Quel rapport entre ces trois pièces, d'une facture exceptionnelle, mais toujours très traditionnelle ?
1)
••• DES HEURES SATELLITAIRES POUR REPRODUIRE
LES MOUVEMENTS APPARENTS DU SOLEIL SUR L’HORIZON...
On trouve des montres de poche avec des heures « satellitaires » (chacune tourne sur un « satellite » et défile sur le décompte des minutes) dès la fin du XIXe siècle. Certaines pendules, comme la « pendule de nuit des frères Campanus (Italie), datée de 1652, permettaient de voir les heures « se lever » et « se coucher » comme le soleil : cette pendule avait également la particularité d’être « silencieuse » (l’échappement ne faisait pas son tic-tac, qui dérangeait le pape Alexandre VIII) et d’être « nocturne » (la nuit, l’heure s’y dessinait en ombre chinoise). Felix Baumgartner et Martin Frei, les co-créateurs d’Urwerk n’ont jamais caché ce qu’ils devaient à cette « pendule de nuit » et aux montres à heures glissantes du XVIIIe siècle.
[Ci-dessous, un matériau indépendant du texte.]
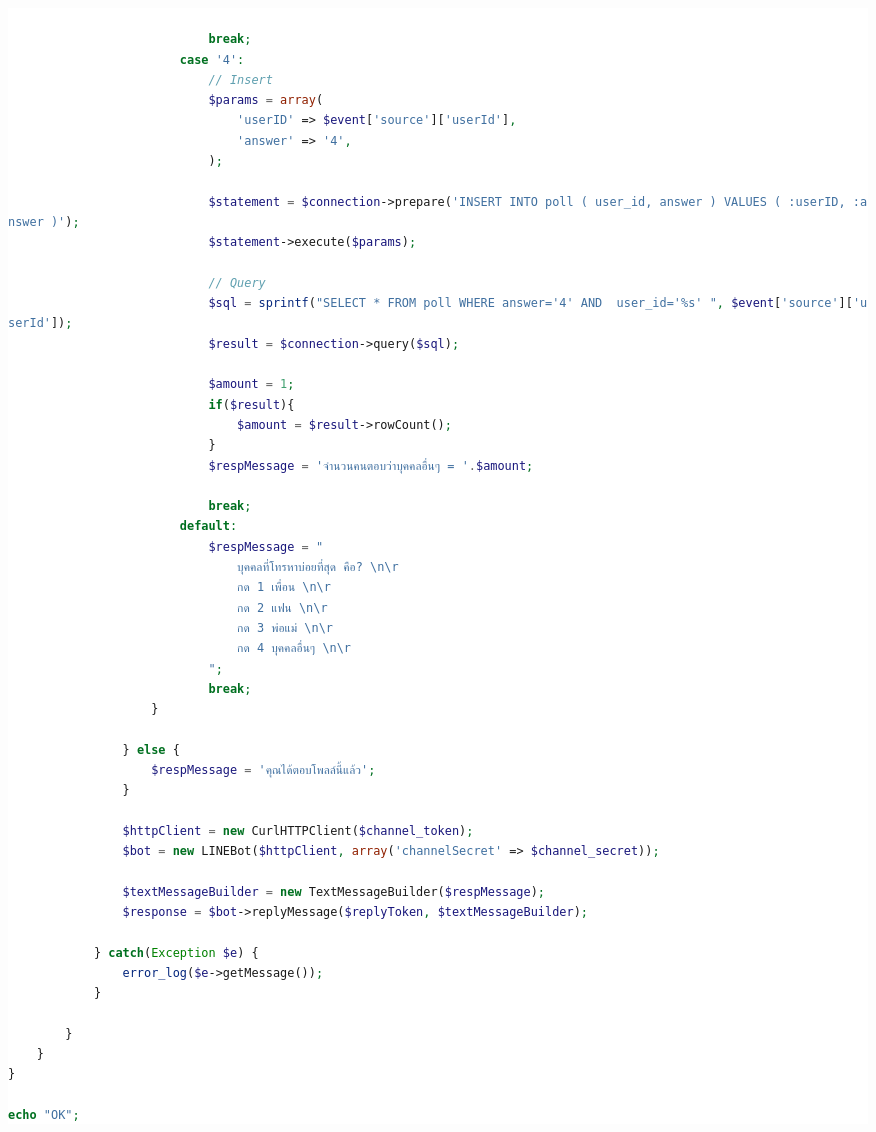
 ```php

                            break;
                        case '4':
                            // Insert
                            $params = array(
                                'userID' => $event['source']['userId'],
                                'answer' => '4',
                            );

                            $statement = $connection->prepare('INSERT INTO poll ( user_id, answer ) VALUES ( :userID, :answer )');
                            $statement->execute($params);

                            // Query
                            $sql = sprintf("SELECT * FROM poll WHERE answer='4' AND  user_id='%s' ", $event['source']['userId']);
                            $result = $connection->query($sql);

                            $amount = 1;
                            if($result){
                                $amount = $result->rowCount();
                            }
                            $respMessage = 'จำนวนคนตอบว่าบุคคลอื่นๆ = '.$amount;

                            break;
                        default:
                            $respMessage = "
                                บุคคลที่โทรหาบ่อยที่สุด คือ? \n\r
                                กด 1 เพื่อน \n\r
                                กด 2 แฟน \n\r
                                กด 3 พ่อแม่ \n\r
                                กด 4 บุคคลอื่นๆ \n\r
                            ";
                            break;
                    }

                } else {
                    $respMessage = 'คุณได้ตอบโพลล์นี้แล้ว';
                }

                $httpClient = new CurlHTTPClient($channel_token);
                $bot = new LINEBot($httpClient, array('channelSecret' => $channel_secret));

                $textMessageBuilder = new TextMessageBuilder($respMessage);
                $response = $bot->replyMessage($replyToken, $textMessageBuilder);

            } catch(Exception $e) {
                error_log($e->getMessage());
            }

        }
    }
}

echo "OK";
```
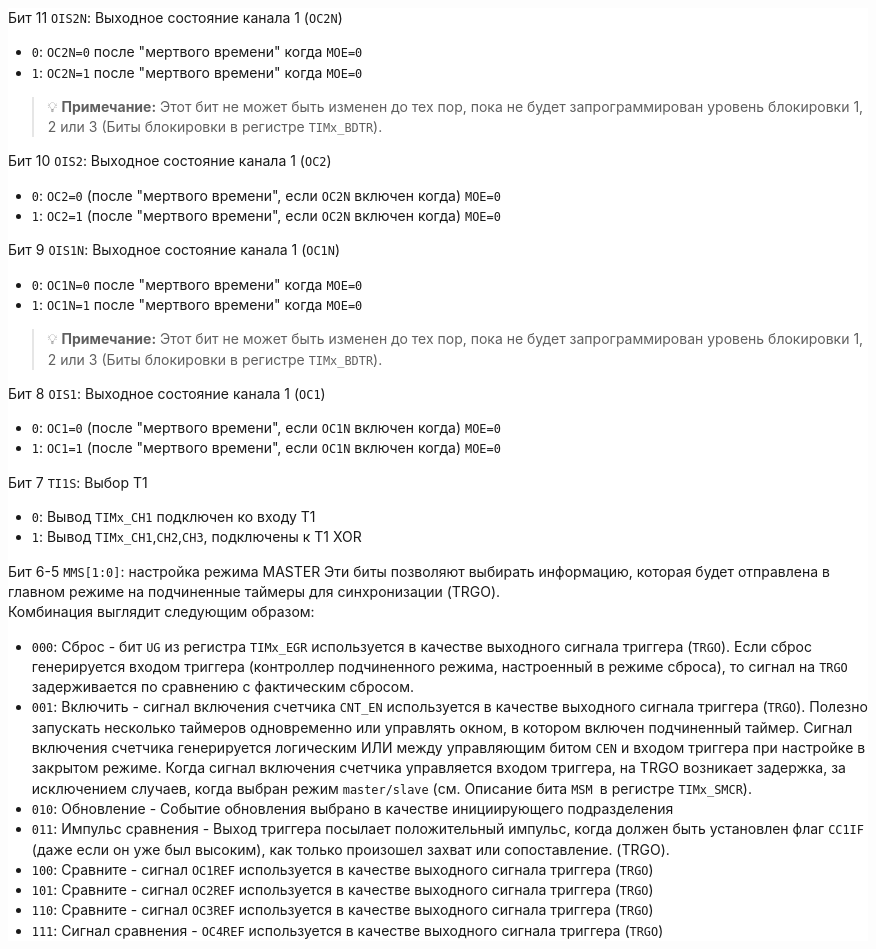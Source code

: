 

Бит 11 `OIS2N`: Выходное состояние канала 1 (`OC2N`)

- `0`: `OC2N=0` после "мертвого времени" когда `MOE=0`
- `1`: `OC2N=1` после "мертвого времени" когда `MOE=0`

> :bulb: **Примечание:** Этот бит не может быть изменен до тех пор, пока не будет запрограммирован уровень блокировки 1, 2 или 3 
(Биты блокировки в регистре `TIMx_BDTR`).

Бит 10 `OIS2`: Выходное состояние канала 1 (`OC2`)

- `0`: `OC2=0` (после "мертвого времени", если `OC2N` включен  когда) `MOE=0`
- `1`: `OC2=1` (после "мертвого времени", если `OC2N` включен  когда) `MOE=0`



Бит 9 `OIS1N`: Выходное состояние канала 1 (`OC1N`)

- `0`: `OC1N=0` после "мертвого времени" когда `MOE=0`
- `1`: `OC1N=1` после "мертвого времени" когда `MOE=0`

> :bulb: **Примечание:** Этот бит не может быть изменен до тех пор, пока не будет запрограммирован уровень блокировки 1, 2 или 3 
(Биты блокировки в регистре `TIMx_BDTR`).

Бит 8 `OIS1`: Выходное состояние канала 1 (`OC1`)

- `0`: `OC1=0` (после "мертвого времени", если `OC1N` включен  когда) `MOE=0`
- `1`: `OC1=1` (после "мертвого времени", если `OC1N` включен  когда) `MOE=0`

Бит 7 `TI1S`: Выбор T1

- `0`: Вывод `TIMx_CH1` подключен ко входу T1
- `1`: Вывод `TIMx_CH1`,`CH2`,`CH3`, подключены к T1 XOR

Бит 6-5 `MMS[1:0]`: настройка режима MASTER 
Эти биты позволяют выбирать информацию, которая будет отправлена в главном режиме на подчиненные таймеры для
синхронизации (TRGO).  
Комбинация выглядит следующим образом:  
- `000`: Сброс - бит `UG` из регистра `TIMx_EGR` используется в качестве выходного сигнала триггера (`TRGO`). Если
сброс генерируется входом триггера (контроллер подчиненного режима, настроенный в режиме сброса), то
сигнал на `TRGO` задерживается по сравнению с фактическим сбросом. 
- `001`: Включить - сигнал включения счетчика `CNT_EN` используется в качестве выходного сигнала триггера (`TRGO`). 
Полезно запускать несколько таймеров одновременно или управлять окном, в котором
включен подчиненный таймер. Сигнал включения счетчика генерируется логическим ИЛИ между управляющим битом `CEN` и
входом триггера при настройке в закрытом режиме. Когда сигнал включения счетчика
управляется входом триггера, на TRGO возникает задержка, за исключением случаев, когда выбран режим `master/slave`
(см. Описание бита `MSM `в регистре `TIMx_SMCR`). 
- `010`: Обновление - Событие обновления выбрано в качестве инициирующего подразделения
- `011`: Импульс сравнения - Выход триггера посылает положительный импульс, когда должен быть
установлен флаг `CC1IF` (даже если он уже был высоким), как только произошел захват или сопоставление. 
(TRGO). 
- `100`: Сравните - сигнал `OC1REF` используется в качестве выходного сигнала триггера (`TRGO`) 
- `101`: Сравните - сигнал `OC2REF` используется в качестве выходного сигнала триггера (`TRGO`) 
- `110`: Сравните - сигнал `OC3REF` используется в качестве выходного сигнала триггера (`TRGO`) 
- `111`: Сигнал сравнения - `OC4REF` используется в качестве выходного сигнала триггера (`TRGO`)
••• Si ce concept d’heures « satellitaires » a été repris dans les montres-bracelets du XXe siècle, notamment par la superbe série des Star Wheel chez Audemars Piguet, c’est tout de même Urwerk qui l’a réintroduite dans sa modernité avec les premières UR-101 et l’Opus 5 d’Harry Winston, elles aussi inspirées par la course du soleil sur l’horizon, représentée sur la montre par un segment minuté où le disque des heures glisse quatre fois plus lentement que pour faire un tour du cadran classique. Cette lenteur est rendue encore plus fascinante par les engrenages en trois dimensions d’une montre qui ne rompt aussi radicalement avec les mécaniques horlogères habituelles que pour rendre un hommage évident aux mécaniciens les plus inventifs de l’histoire des montres...
2)
••• L’HORLOGER MAGICIEN DE CARTIER AIMAIT JOUER
AVEC LES HEURES SATELLITAIRES AUTANT QU’AVEC LES HORLOGES MYSTÉRIEUSES...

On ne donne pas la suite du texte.